By writing down your feelings and identifying where they come from, whether they serve you, and what you can do about them, you are effectively teaching yourself what’s often referred to as “the wisdom to know the difference” between what you can control and what you cannot. However, all of this can only be so effective unless you also get clear on what your long-term goals are.

Identifying long-term goals is an essential part of organizing your emotions, because without understanding what it is you want in the long-term, you aren’t going to know what’s worth suffering for. You aren’t going to be able to identify what’s an uncomfortable feeling that does good versus an uncomfortable feeling that just doesn’t feel good. When people wonder whether or not they are succeeding in life, they tend to reach for other people’s measurements to grade themselves. By comparison, they deduce whether or not they are doing well, which essentially leaves your success being determined by other people’s. Needless to say, this doesn’t bring fulfillment. Instead, really get clear on what you want for your life. The goals should be social, financial, professional and personal.

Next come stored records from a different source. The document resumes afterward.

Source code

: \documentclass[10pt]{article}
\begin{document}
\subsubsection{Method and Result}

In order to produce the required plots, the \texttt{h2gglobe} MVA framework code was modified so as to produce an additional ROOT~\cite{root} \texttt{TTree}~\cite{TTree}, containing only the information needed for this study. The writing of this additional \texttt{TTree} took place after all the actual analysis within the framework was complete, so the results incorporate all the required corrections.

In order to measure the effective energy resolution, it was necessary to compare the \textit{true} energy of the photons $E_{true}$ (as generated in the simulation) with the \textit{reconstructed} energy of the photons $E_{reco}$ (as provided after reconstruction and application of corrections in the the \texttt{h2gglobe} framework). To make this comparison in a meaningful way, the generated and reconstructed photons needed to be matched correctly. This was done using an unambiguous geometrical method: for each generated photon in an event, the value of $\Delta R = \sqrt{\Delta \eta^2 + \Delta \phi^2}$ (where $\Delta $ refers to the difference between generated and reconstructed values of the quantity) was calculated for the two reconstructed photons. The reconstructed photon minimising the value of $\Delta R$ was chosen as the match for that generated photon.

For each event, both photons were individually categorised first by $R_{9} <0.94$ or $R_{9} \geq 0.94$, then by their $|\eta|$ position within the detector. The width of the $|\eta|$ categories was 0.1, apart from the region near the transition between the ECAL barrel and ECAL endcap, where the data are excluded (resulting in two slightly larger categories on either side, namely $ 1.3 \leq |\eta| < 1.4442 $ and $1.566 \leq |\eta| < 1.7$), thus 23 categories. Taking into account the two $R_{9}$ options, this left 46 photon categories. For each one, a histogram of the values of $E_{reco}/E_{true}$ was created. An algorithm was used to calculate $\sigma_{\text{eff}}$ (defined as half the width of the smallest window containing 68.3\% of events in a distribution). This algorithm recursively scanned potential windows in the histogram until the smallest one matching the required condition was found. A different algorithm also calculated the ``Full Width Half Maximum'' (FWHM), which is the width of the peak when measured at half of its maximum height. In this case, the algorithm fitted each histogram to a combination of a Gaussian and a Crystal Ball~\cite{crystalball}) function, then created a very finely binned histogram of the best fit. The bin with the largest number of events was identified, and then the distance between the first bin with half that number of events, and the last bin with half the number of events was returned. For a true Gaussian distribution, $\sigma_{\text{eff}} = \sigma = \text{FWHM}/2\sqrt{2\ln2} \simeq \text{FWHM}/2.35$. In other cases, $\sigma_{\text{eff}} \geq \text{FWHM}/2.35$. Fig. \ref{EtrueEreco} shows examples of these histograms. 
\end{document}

After your feelings are organized, a lot of the real change in your life will happen because you are integrating feeling with action. You are using your feelings to create change in your life, or on the other hand, you are using important, worthy goals to help you persevere through things that are uncomfortable. In that process, you learn that discomfort is not the enemy.

Here’s the basis of it:

  • Identify the problems in your life. The first step is to recognize what’s wrong, and what’s bothering you so deeply. Without this, no progress can be made.
  • Become aware of the thoughts, emotions and beliefs that surround these problems. Patients then learn how their thoughts and feelings surrounding the problems are either creating the problems through false associations or assumptions, or at the very least, preventing them from taking constructive action on them.
  • Identify incorrect thinking. Negative thoughts are very often not reflective of reality. They are false or exagerrated ideas about what’s happening, inflated by your emotions.

  • Correct the incorrect thinking patterns. By creating new patterns and lines of thinking, you can change your life by first shifting how you see and interpret it.

This is, of course, a very simplified version of what happens in CBT, but the point is that it ultimately assists you in organizing your feelings, identifying their sources, and either correcting or using those impulses to your advantage. People who thrive in life are not controlled by their feelings, but nor do they suppress or ignore them. Our emotions are a signaling system designed to communicate to us what we really need and want. We are no better for not being able to listen to them, but at the same time, we’ll be just as stuck if we let them control everything without analysis or intervention.